Direito e respeito. Direito à demarcação de terras e registro de nomes indígenas nos documentos oficiais, além de tantos outros direitos assegurados pela Constituição de 1988, mas que ainda são negados aos povos indígenas pelo estado e as classes dominantes. Essa é a abordagem do espetáculo de dança contemporânea “Apoena”.
Multiartista nascida em Manaus, Francis Baiardi possui 38 anos de fazer artístico. Também é pesquisadora independente do corpo, professora de processo de criação, improvisação, dança contemporânea, dança clássica e pilates, além de diretora, coreógrafa e intérprete da Contem Dança Cia.
Francis comentou sobre a importância de artistas independentes se articularem em redes e da necessidade do Brasil se abrir cada vez mais para o rico universo cultural nortista. “Acho urgente esse estreitamento de redes. Quando falo sobre ‘nortear o brasil’, é porque o Brasil ainda carece muito de conhecer pesquisadores e artistas autônomos dessa região. Fazer arte no Norte é para as fortes e corajosas”, conclui.
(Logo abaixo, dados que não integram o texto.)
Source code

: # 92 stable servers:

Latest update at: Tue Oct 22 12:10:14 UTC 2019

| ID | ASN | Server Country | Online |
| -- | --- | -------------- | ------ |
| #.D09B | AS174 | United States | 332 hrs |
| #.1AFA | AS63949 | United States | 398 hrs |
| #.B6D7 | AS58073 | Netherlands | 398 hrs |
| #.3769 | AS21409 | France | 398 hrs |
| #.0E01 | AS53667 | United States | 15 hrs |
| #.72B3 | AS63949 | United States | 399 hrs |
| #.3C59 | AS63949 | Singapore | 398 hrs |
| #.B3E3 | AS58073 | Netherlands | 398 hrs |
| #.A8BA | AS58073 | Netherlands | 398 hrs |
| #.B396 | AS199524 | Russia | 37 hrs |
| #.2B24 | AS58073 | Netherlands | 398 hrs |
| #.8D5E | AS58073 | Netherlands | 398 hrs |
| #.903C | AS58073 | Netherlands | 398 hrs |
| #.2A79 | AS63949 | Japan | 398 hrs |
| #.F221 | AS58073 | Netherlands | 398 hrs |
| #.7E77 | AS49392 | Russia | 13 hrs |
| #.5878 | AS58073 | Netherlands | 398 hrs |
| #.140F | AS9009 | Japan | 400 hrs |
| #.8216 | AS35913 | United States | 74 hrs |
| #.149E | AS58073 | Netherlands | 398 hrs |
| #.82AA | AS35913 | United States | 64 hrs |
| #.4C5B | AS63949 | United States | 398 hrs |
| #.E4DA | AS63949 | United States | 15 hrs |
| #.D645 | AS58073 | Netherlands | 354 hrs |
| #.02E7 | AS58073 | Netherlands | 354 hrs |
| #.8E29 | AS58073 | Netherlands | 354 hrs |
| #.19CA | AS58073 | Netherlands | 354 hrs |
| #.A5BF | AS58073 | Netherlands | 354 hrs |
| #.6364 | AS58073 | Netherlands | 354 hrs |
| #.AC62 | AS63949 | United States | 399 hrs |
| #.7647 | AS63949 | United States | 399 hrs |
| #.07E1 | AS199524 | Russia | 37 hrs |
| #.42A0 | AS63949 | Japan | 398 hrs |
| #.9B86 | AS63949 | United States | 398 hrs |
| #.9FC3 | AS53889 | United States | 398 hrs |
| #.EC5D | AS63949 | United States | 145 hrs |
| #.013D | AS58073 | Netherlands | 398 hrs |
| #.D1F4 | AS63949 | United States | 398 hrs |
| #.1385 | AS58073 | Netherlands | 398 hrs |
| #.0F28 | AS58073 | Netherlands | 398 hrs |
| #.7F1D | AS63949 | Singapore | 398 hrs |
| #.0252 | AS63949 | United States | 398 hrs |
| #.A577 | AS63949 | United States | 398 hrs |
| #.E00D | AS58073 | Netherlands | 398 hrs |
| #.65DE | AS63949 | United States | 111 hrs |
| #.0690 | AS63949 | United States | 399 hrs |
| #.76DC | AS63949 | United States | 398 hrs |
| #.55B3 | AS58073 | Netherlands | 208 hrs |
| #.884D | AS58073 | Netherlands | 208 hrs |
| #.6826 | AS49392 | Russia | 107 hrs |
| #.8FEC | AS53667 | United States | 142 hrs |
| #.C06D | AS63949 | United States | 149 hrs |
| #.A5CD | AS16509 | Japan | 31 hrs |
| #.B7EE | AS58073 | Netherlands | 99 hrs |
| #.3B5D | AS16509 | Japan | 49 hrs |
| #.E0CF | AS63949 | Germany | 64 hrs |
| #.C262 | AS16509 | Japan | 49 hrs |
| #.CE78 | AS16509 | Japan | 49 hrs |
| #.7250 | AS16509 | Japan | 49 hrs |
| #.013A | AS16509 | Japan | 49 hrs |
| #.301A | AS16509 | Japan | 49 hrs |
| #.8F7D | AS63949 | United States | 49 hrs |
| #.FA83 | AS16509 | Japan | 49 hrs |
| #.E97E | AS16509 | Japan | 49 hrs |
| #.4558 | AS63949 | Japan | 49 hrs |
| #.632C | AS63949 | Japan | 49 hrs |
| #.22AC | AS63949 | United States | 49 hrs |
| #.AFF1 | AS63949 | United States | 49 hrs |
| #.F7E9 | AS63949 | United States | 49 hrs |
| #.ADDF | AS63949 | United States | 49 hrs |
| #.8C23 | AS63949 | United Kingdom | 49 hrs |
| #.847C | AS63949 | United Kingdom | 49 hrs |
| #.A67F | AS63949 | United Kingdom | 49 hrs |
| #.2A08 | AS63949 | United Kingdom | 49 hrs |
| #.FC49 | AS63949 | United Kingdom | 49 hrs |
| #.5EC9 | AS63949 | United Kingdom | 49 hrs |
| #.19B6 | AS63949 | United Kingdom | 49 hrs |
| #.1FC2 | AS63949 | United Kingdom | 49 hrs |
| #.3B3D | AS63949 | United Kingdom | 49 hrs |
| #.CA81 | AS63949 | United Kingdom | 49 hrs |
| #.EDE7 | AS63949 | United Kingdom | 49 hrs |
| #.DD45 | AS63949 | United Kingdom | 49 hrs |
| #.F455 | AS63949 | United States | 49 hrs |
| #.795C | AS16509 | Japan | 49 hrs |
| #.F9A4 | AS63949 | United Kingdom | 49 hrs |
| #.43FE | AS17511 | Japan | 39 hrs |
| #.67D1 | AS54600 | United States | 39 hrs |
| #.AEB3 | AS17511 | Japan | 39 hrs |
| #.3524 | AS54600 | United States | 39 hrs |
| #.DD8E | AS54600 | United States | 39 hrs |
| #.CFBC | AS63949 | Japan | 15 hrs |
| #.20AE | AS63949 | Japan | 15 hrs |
Ikuâni decodifica em dança e teatro o cotidiano de uma mulher indígena do povo Huni kuin. Nascida e criada no Acre e bisneta de um indígena Apurinã, Regina Maciel é bailarina e pesquisadora das culturas dos povos originários da Amazônia e acumula mais de duas décadas de pesquisa sobre o povo Huni kuin. Também é diretora e dramaturgista da Cia Garatuja de Artes Cênicas há 35 anos e autora do livro “Dramaturgias Amazônidas”.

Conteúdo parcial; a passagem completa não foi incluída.